B.TANDA-TANDA KESEHATAN MENTAL DALAM ISLAM
Tanda-tanda kesehatan mental menurut
Muhammad Mahmud Mahmud, terdapat sembilan macam, yaitu: pertama, kemapanan
(al-sakinah) , ketenangan (al-thuma’ninah), dan rileks (al-rahah) batin dalam
menjalankan kewajiban, baik kewajiban terhadap dirinya, masyarakat maupun
Tuhan.
Kata sakinah dalam kajian semantik
bahasa Arab berasal dari kata sakana yang berarti makan (tempat), maskin yang
berarti manzil atau bayit (tempat tinggal atau rumah), sukn yang berarti ahl aw
iyal al-dar (penduduk desa atau negara). Dari pengertian semantik ini, kata
sakinah memiliki arti kemapanan disebabkan memiliki tempat tinggal atau wilayah
yang menetap dan tidak berpindah-pindah. Terminologi sakinah juga memiliki arti
(1) al-wada’ah, al-waqarah, al-thuma‘ninah yang berarti ketenagan (2) al-rahmah
yang berarti kasih sayang atau yang dalam bahsa inggris berarti calmness (ketenagan),
quietness (keamanan), peacefulnes (perdamaian), dan serenity (ketentraman).

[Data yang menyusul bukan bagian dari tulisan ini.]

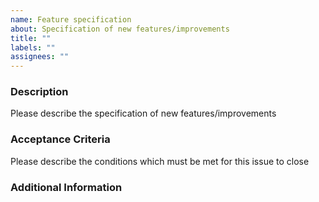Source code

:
 ```yaml
---
name: Feature specification
about: Specification of new features/improvements
title: ""
labels: ""
assignees: ""
---
```


### Description

Please describe the specification of new features/improvements

### Acceptance Criteria

Please describe the conditions which must be met for this issue to close

### Additional Information
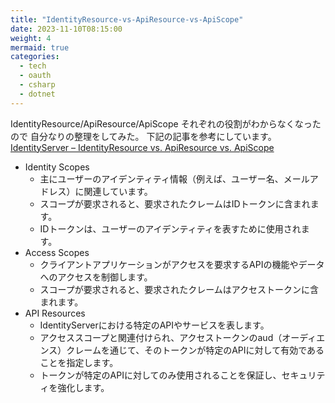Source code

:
 ```yaml
---
title: "IdentityResource-vs-ApiResource-vs-ApiScope"
date: 2023-11-10T08:15:00
weight: 4
mermaid: true
categories:
  - tech
  - oauth
  - csharp
  - dotnet
---
```


IdentityResource/ApiResource/ApiScope それぞれの役割がわからなくなったので
自分なりの整理をしてみた。
下記の記事を参考にしています。
[IdentityServer – IdentityResource vs. ApiResource vs. ApiScope](https://nestenius.se/2023/02/02/identityserver-identityresource-vs-apiresource-vs-apiscope/)


- Identity Scopes
  - 主にユーザーのアイデンティティ情報（例えば、ユーザー名、メールアドレス）に関連しています。
  - スコープが要求されると、要求されたクレームはIDトークンに含まれます。
  - IDトークンは、ユーザーのアイデンティティを表すために使用されます。
- Access Scopes
  - クライアントアプリケーションがアクセスを要求するAPIの機能やデータへのアクセスを制御します。
  - スコープが要求されると、要求されたクレームはアクセストークンに含まれます。
- API Resources
  - IdentityServerにおける特定のAPIやサービスを表します。
  - アクセススコープと関連付けられ、アクセストークンのaud（オーディエンス）クレームを通じて、そのトークンが特定のAPIに対して有効であることを指定します。
  - トークンが特定のAPIに対してのみ使用されることを保証し、セキュリティを強化します。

Al-zuhaili dalam tafsirnya memberi arti
sakinah dengan ketetapan atau ketenangan (al-tsabat dan al-thuma’ninah) jiwa
dari segala kecemasan ( al-qalaq/anxiety) dan kesulitan atau ksempitan batin
(al-idtirar). Sakinah juga memmiliki arti meninggalkan permusuhan atau
peperangan, rasa aman ( al-aman), hilangnya ketakutan ( al-khawf/phobia) dan
kesedihan dari jiwa. Ibnu Qayyim memberikan arti dari sakinah dengan ketengan
yang dihujamkan oleh Allah SWT. Pada jiwa orang-orang mukmin yang takut, resah
dan gelisah, agarkeimnana dan keyakinannya bertambah.
Pengertian ketenangan didalam istilah
sakinah tidak berarti statis atau tidak bergerak berarti jiwa manusia tidak
akan berkembang, yang hal itu menyalahi hukum-hukum perkembangan.
Firman
Allah SWT:
Dia-lah
yang telah menurunkan ketenangan kedalam hati orang-orang mu’min supaya
keimanan mereka bertambah disamping keimanan mereka ( yang telah ada) (QS.
Al-Fath:4)
Kata thuma’ninah hampir memiliki makna
yang sama dengan sakinah, yaitu ketetapan kalbu pada sesuatu tanpa disertai
kekacauan. Menurut sabda Nabi; kebaikan adalah sesuatu yang menenangkan
didalam hati dan dalam perkataan sahabat; kejujuran itu menenangkan sedang
dusta itu meragukan (raibah). Firman Allah SWT: orang-orang yang beriman
dan hati mereka menjadi tentram dengan mengingat Allah. Ingatlah, hanya dengan
mengingat Allah-lah hati menjadi tentram (QS. Al-Ra’d:28).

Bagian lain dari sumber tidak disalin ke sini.